ACTION ITEM
What lines below contain the string "Album"? List them all.

SOURCE MATERIAL
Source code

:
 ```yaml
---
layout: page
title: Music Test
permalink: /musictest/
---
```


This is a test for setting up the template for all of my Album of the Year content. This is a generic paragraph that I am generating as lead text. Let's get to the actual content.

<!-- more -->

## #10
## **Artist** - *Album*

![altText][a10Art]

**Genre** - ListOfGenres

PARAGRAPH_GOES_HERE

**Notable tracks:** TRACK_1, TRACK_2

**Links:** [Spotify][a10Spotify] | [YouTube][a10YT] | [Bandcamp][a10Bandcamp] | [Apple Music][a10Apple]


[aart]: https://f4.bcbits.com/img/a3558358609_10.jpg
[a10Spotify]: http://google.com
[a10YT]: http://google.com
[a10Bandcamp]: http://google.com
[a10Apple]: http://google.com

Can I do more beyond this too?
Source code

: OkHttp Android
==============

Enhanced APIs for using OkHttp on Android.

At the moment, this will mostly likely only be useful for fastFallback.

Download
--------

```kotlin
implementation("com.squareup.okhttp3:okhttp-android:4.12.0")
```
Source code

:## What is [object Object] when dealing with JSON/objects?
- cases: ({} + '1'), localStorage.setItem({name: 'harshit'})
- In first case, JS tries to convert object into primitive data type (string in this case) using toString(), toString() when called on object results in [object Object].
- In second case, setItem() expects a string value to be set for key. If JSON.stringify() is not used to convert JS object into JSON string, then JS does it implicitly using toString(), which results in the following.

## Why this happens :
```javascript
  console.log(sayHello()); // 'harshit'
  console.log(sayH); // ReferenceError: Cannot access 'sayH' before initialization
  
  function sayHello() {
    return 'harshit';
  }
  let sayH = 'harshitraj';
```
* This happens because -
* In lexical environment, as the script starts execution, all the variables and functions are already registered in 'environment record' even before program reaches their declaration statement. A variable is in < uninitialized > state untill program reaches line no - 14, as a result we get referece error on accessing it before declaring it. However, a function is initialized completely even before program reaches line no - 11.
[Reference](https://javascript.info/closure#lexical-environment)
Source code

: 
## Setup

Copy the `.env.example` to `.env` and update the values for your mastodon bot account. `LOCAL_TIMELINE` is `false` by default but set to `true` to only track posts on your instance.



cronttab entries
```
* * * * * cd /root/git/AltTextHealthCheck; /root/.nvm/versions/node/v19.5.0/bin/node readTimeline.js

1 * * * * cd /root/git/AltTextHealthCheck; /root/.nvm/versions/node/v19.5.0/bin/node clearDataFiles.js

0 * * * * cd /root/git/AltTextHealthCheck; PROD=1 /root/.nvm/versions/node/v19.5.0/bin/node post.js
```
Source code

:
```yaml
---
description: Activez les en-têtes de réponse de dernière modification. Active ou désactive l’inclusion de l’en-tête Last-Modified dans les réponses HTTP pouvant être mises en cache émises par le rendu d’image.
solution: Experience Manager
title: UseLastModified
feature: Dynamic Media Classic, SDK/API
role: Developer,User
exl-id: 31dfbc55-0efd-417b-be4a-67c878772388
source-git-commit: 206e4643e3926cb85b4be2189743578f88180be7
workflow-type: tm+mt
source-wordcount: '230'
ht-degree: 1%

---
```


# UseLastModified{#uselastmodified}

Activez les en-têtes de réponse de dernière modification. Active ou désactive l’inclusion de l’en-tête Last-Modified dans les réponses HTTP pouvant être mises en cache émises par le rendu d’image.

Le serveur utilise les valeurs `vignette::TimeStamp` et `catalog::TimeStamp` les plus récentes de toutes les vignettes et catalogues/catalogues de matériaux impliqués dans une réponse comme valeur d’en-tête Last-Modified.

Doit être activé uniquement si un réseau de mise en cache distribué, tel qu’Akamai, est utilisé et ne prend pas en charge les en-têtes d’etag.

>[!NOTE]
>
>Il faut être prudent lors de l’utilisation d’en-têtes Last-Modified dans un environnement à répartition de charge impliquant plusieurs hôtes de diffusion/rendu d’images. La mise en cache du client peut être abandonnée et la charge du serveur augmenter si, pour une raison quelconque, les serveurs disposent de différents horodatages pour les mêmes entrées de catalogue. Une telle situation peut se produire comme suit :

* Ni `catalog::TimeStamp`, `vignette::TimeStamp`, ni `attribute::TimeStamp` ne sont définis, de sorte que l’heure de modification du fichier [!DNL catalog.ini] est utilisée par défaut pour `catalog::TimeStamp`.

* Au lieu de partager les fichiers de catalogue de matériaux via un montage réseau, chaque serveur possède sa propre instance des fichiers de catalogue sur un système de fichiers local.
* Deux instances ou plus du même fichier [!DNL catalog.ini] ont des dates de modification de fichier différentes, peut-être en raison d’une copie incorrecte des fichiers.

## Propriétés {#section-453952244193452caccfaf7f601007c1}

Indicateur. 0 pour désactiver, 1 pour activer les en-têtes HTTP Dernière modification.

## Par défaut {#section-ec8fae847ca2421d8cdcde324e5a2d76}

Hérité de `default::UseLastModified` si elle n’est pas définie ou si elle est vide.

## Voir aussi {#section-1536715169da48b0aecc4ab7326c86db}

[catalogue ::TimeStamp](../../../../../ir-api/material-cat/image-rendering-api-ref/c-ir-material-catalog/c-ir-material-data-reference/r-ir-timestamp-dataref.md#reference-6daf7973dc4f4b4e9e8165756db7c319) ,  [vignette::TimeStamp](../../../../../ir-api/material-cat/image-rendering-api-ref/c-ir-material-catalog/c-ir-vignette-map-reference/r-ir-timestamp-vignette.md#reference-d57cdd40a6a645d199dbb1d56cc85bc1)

ANSWER TO THE PROBLEM
This is a test for setting up the template for all of my Album of the Year content. This is a generic paragraph that I am generating as lead text. Let's get to the actual content.
## **Artist** - *Album*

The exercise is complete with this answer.